Extension of a problem of Euler in $\mathbb{H}^2$ and in $\mathbb{S}^2$
Muhittin Evren Aydin, Antonio Bueno, Rafael López
TL;DR
The paper extends Euler’s problem of finding stationary curves of the moment-of-inertia-type energy from the Euclidean plane to the hyperbolic plane $\mathbb H^2$ and the sphere $\mathbb S^2$. It derives the Euler–Lagrange equations for $E_\alpha[\gamma]$, establishing the key stationarity condition $\kappa = \alpha\frac{\langle \mathbf n, \xi\rangle}{\mathsf d}$ with $\mathsf d$ the distance to the fixed point $N$ and $\xi$ the unit tangent to the geodesic from $N$ to $\gamma$. The authors classify stationary curves of constant curvature, showing that in $\mathbb H^2$ the only closed $\alpha$-stationary curves are circles centered at $N$, while in $\mathbb S^2$ the sign of $\alpha$ is constrained by hemisphere containment and explicit families such as geodesics through $N$ and circles centered at $N$ arise with $\alpha=-r\cot r$. They also obtain first-integral expressions for non-constant-curvature stationary curves, provide parametrizations, and address energy-minimization problems for curves connecting two points collinear with $N$, including the geodesic as a minimizer in several configurations.

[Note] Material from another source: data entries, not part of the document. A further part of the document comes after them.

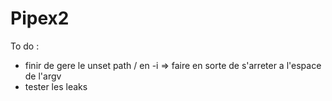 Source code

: # Pipex2
To do :
- finir de gere le unset path / en -i => faire en sorte de s'arreter a l'espace de l'argv
- tester les leaks
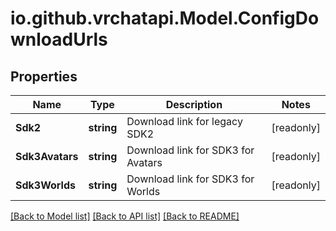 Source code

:
# io.github.vrchatapi.Model.ConfigDownloadUrls

## Properties

Name | Type | Description | Notes
------------ | ------------- | ------------- | -------------
**Sdk2** | **string** | Download link for legacy SDK2 | [readonly] 
**Sdk3Avatars** | **string** | Download link for SDK3 for Avatars | [readonly] 
**Sdk3Worlds** | **string** | Download link for SDK3 for Worlds | [readonly] 

[[Back to Model list]](../README.md#documentation-for-models)
[[Back to API list]](../README.md#documentation-for-api-endpoints)
[[Back to README]](../README.md)

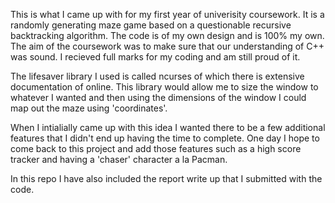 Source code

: This is what I came up with for my first year of univerisity coursework. It is a randomly generating
maze game based on a questionable recursive backtracking algorithm. The code is of my own design and
is 100% my own. The aim of the coursework was to make sure that our understanding of C++ was sound.
I recieved full marks for my coding and am still proud of it.

The lifesaver library I used is called ncurses of which there is extensive documentation of online.
This library would allow me to size the window to whatever I wanted and then using the dimensions of 
the window I could map out the maze using 'coordinates'.

When I intialially came up with this idea I wanted there to be a few additional features that I didn't
end up having the time to complete. One day I hope to come back to this project and add those features
such as a high score tracker and having a 'chaser' character a la Pacman. 

In this repo I have also included the report write up that I submitted with the code.
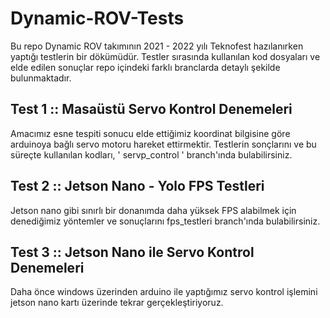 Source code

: # Dynamic-ROV-Tests 
Bu repo Dynamic ROV takımının 2021 - 2022 yılı Teknofest hazılanırken yaptığı testlerin bir dökümüdür. Testler sırasında kullanılan kod dosyaları ve elde edilen sonuçlar 
repo içindeki farklı branclarda detaylı şekilde bulunmaktadır. 

## Test 1 :: Masaüstü Servo Kontrol Denemeleri
Amacımız esne tespiti sonucu elde ettiğimiz koordinat bilgisine göre arduinoya bağlı servo motoru hareket ettirmektir. Testlerin sonçlarını ve bu süreçte kullanılan kodları, ' servp_control ' branch'ında bulabilirsiniz. 

## Test 2 :: Jetson Nano - Yolo FPS Testleri
Jetson nano gibi sınırlı bir donanımda daha yüksek FPS alabilmek için denediğimiz yöntemler ve sonuçlarını fps_testleri branch'ında bulabilirsiniz.

## Test 3 :: Jetson Nano ile Servo Kontrol Denemeleri
Daha önce windows üzerinden arduino ile yaptığımız servo kontrol işlemini jetson nano kartı üzerinde tekrar gerçekleştiriyoruz.
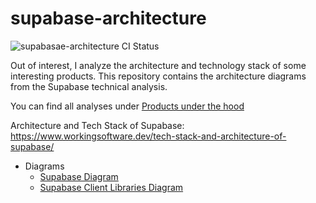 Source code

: # supabase-architecture
![supabasae-architecture CI Status](https://github.com/bitsmuggler/supabase-architecture/actions/workflows/publish.yml/badge.svg)

Out of interest, I analyze the architecture and technology stack of some interesting products. This repository contains the architecture diagrams from the Supabase technical analysis.

You can find all analyses under [Products under the hood](https://www.workingsoftware.dev/tag/under-the-hood/)

Architecture and Tech Stack of Supabase: https://www.workingsoftware.dev/tech-stack-and-architecture-of-supabase/

* Diagrams
    * [Supabase Diagram](https://structurizr.com/workspace/75038/diagrams#Supabase)
    * [Supabase Client Libraries Diagram](https://structurizr.com/share/75038/diagrams#Supabase-Clients) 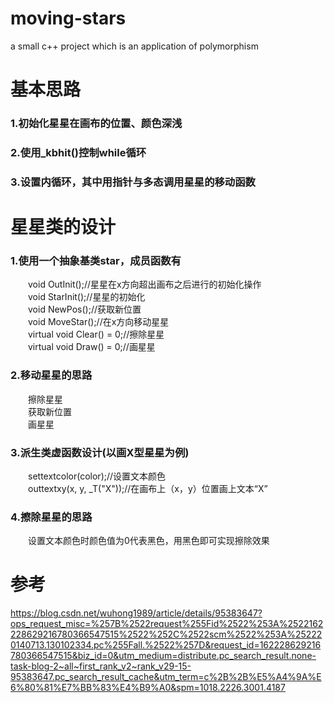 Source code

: # moving-stars
a small c++ project which is an application of polymorphism

# 基本思路
### 1.初始化星星在画布的位置、颜色深浅  
### 2.使用_kbhit()控制while循环  
### 3.设置内循环，其中用指针与多态调用星星的移动函数  

# 星星类的设计
### 1.使用一个抽象基类star，成员函数有  
&ensp;&ensp;&ensp;&ensp;void OutInit();//星星在x方向超出画布之后进行的初始化操作  
&ensp;&ensp;&ensp;&ensp;void StarInit();//星星的初始化  
&ensp;&ensp;&ensp;&ensp;void NewPos();//获取新位置  
&ensp;&ensp;&ensp;&ensp;void MoveStar();//在x方向移动星星  
&ensp;&ensp;&ensp;&ensp;virtual void Clear() = 0;//擦除星星  
&ensp;&ensp;&ensp;&ensp;virtual void Draw() = 0;//画星星  
### 2.移动星星的思路  
&ensp;&ensp;&ensp;&ensp;擦除星星  
&ensp;&ensp;&ensp;&ensp;获取新位置  
&ensp;&ensp;&ensp;&ensp;画星星  
### 3.派生类虚函数设计(以画X型星星为例)  
&ensp;&ensp;&ensp;&ensp;settextcolor(color);//设置文本颜色  
&ensp;&ensp;&ensp;&ensp;outtextxy(x, y, _T("X"));//在画布上（x，y）位置画上文本“X”  
### 4.擦除星星的思路  
&ensp;&ensp;&ensp;&ensp;设置文本颜色时颜色值为0代表黑色，用黑色即可实现擦除效果  

# 参考  
https://blog.csdn.net/wuhong1989/article/details/95383647?ops_request_misc=%257B%2522request%255Fid%2522%253A%2522162228629216780366547515%2522%252C%2522scm%2522%253A%252220140713.130102334.pc%255Fall.%2522%257D&request_id=162228629216780366547515&biz_id=0&utm_medium=distribute.pc_search_result.none-task-blog-2~all~first_rank_v2~rank_v29-15-95383647.pc_search_result_cache&utm_term=c%2B%2B%E5%A4%9A%E6%80%81%E7%BB%83%E4%B9%A0&spm=1018.2226.3001.4187

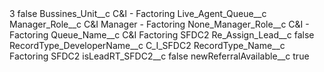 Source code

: <?xml version="1.0" encoding="UTF-8"?>
<CustomMetadata xmlns="http://soap.sforce.com/2006/04/metadata" xmlns:xsi="http://www.w3.org/2001/XMLSchema-instance" xmlns:xsd="http://www.w3.org/2001/XMLSchema">
    <label>3</label>
    <protected>false</protected>
    <values>
        <field>Bussines_Unit__c</field>
        <value xsi:type="xsd:string">C&amp;I - Factoring</value>
    </values>
    <values>
        <field>Live_Agent_Queue__c</field>
        <value xsi:nil="true"/>
    </values>
    <values>
        <field>Manager_Role__c</field>
        <value xsi:type="xsd:string">C&amp;I Manager - Factoring</value>
    </values>
    <values>
        <field>None_Manager_Role__c</field>
        <value xsi:type="xsd:string">C&amp;I - Factoring</value>
    </values>
    <values>
        <field>Queue_Name__c</field>
        <value xsi:type="xsd:string">C&amp;I Factoring SFDC2</value>
    </values>
    <values>
        <field>Re_Assign_Lead__c</field>
        <value xsi:type="xsd:boolean">false</value>
    </values>
    <values>
        <field>RecordType_DeveloperName__c</field>
        <value xsi:type="xsd:string">C_I_SFDC2</value>
    </values>
    <values>
        <field>RecordType_Name__c</field>
        <value xsi:type="xsd:string">Factoring SFDC2</value>
    </values>
    <values>
        <field>isLeadRT_SFDC2__c</field>
        <value xsi:type="xsd:boolean">false</value>
    </values>
    <values>
        <field>newReferralAvailable__c</field>
        <value xsi:type="xsd:boolean">true</value>
    </values>
</CustomMetadata>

These results illuminate how curvature and distance to a reference point govern stationary behavior across constant-curvature geometries.
Abstract
In this paper, we extend the notion of stationary curves with respect to the moment of inertia from a point $N$ in the Euclidean plane $\mathbb{R}^2$ to the case that the ambient space is either the hyperbolic plane $\mathbb{H}^2$ or the sphere $\mathbb{S}^2$. We characterize the critical points of this energy in terms of the curvature of the curve and the distance to $N$. In $\mathbb{H}^2$, we prove that the only closed stationary curves are circles centered at $N$. In $\mathbb{S}^2$, we estimate the value of $α$ for closed curves according to the hemisphere of $\mathbb{S}^2$ in which the curve lies. In addition, we find the first integrals of the ODEs that describe the parametrizations of stationary curves in both ambient spaces. Finally, we consider the energy minimization problem for curves connecting two points collinear with $N$, in particular solving the case of geodesics.